• **Requirement**:
Your answer is the lines below, exactly, from the one that contains "- [task running](#task-running)" through the one that contains "more user-friendly API.", both included.

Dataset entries
┄┄┄┄┄┄┄┄┄┄

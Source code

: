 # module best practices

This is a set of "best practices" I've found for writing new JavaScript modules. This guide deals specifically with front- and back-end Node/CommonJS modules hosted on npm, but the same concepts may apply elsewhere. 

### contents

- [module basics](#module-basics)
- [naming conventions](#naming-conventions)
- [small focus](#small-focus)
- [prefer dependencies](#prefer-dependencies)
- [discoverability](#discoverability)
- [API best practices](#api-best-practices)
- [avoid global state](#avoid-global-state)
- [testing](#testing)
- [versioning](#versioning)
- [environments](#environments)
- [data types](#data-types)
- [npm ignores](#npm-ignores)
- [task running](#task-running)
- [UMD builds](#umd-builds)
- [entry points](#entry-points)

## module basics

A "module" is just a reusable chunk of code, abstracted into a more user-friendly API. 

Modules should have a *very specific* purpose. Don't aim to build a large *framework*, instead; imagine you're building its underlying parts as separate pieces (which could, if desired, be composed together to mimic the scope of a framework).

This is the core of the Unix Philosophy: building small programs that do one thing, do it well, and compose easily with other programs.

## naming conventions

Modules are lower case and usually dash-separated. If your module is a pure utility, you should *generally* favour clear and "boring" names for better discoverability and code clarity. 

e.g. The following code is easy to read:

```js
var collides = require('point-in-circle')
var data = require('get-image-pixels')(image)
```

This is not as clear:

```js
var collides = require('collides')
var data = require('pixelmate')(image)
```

┄┄┄┄┄┄┄┄┄┄

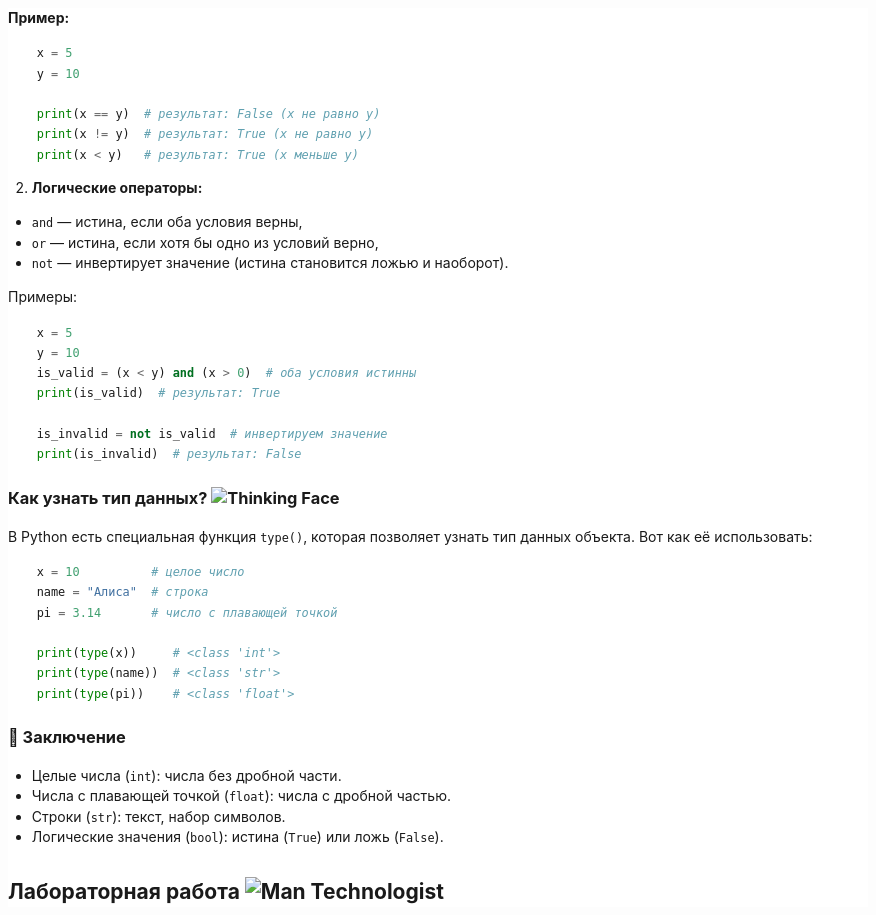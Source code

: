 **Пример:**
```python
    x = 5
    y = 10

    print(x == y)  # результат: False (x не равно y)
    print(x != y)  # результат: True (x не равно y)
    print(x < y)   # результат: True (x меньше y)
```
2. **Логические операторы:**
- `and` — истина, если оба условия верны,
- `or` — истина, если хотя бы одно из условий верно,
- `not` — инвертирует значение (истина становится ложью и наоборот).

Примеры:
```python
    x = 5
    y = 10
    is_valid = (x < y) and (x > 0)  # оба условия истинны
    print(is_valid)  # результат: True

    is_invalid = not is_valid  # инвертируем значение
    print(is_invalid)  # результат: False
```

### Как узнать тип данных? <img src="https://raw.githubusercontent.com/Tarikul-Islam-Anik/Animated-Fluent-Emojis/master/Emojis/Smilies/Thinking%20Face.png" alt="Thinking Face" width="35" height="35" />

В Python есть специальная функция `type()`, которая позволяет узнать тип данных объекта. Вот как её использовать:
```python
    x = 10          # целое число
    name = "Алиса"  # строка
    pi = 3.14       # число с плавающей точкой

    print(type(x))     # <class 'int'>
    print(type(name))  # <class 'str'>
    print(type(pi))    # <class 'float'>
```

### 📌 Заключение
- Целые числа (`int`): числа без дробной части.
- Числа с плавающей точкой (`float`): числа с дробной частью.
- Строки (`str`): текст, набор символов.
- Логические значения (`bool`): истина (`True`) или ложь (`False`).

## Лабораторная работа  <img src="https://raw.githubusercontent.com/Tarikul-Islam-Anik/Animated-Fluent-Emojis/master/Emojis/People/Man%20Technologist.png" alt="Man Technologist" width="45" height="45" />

┄┄┄┄┄┄┄┄┄┄

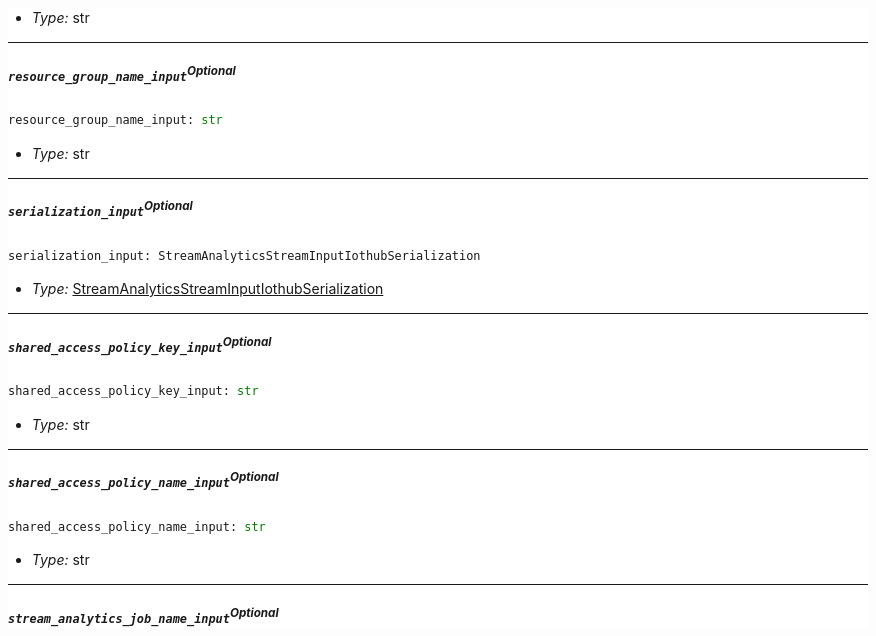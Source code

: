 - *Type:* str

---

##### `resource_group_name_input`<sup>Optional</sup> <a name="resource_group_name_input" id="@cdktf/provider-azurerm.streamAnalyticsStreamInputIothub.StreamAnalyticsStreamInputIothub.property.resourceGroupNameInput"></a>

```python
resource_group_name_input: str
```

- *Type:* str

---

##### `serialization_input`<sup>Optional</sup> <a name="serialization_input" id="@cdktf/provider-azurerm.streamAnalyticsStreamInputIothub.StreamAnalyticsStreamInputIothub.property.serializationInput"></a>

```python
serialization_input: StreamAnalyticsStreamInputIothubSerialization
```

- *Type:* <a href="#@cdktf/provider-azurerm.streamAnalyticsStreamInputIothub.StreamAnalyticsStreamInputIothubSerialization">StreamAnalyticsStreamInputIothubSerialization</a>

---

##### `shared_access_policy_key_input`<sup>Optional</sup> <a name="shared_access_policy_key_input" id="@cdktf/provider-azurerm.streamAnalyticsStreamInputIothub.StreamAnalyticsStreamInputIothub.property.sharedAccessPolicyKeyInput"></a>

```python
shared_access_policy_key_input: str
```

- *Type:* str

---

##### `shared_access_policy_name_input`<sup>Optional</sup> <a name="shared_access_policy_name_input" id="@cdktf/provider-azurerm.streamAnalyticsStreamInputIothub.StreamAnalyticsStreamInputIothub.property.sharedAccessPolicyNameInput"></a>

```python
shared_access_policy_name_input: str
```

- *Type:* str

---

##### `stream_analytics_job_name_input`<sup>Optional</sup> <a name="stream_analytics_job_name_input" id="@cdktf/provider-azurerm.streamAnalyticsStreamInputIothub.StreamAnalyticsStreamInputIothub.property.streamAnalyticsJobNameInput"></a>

┄┄┄┄┄┄┄┄┄┄

• **Exercise response**:
- [task running](#task-running)
- [UMD builds](#umd-builds)
- [entry points](#entry-points)

## module basics

A "module" is just a reusable chunk of code, abstracted into a more user-friendly API. 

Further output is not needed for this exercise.